Another consideration to reviewing the role of an HRD practitioner is the way in which they and
their role can be inscribed and objectified (defined in a limiting way) by others in the
organisation. Lyotard provides the concept of ‘the differend’ to explain the difficulties in
gaining acceptance for new ideas that fall outside of the accepted discourse. The differend is the
name Lyotard uses to describe the shutting out of one player from a ‘language game’ The
concept of a ‘language game’ is derived from Wittgenstein. This shutting out phenomena occurs
where there are no agreed rules for the introduction of something new to the game. This could
be a new rule, a new idea, principle or grievance. The differend is the impossibility of giving
expression to an injustice, as it is rendered invisible. This has implications for HRD
practitioners trying to introduce new concepts and values to an organisation.
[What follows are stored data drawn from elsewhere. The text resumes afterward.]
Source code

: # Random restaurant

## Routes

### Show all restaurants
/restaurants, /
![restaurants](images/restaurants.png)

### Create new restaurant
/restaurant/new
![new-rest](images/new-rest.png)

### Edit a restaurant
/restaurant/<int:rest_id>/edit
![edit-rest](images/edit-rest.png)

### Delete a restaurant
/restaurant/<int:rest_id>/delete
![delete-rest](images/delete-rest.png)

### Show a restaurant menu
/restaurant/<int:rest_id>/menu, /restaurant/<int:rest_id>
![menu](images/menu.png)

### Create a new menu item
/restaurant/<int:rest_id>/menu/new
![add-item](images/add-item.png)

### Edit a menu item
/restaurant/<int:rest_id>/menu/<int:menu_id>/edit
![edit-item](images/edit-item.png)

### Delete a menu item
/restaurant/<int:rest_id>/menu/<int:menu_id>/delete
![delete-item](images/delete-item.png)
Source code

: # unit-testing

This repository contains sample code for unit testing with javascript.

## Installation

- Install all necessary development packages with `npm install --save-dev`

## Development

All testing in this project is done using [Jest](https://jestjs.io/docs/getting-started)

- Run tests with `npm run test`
Many of the issues that I have explored in this paper are complex and pose as many questions as
they provide answers. The aim of the paper is not to offer a prescription, but to stress the
importance of actively exploring and working with the complexities and contradictions with
HRD. In this respect therefore, the issues unveiled within the paper are likely to generate
additional uncertainties in ‘What’s not being talked about’ in the design and process of HRD.
However, it is important that our own hesitancies and anxieties about working with these
differences (power, conflict, authority, emotion) do not impede such a process because, as
educators and practitioners, we encounter these ambiguities in the workplace every day.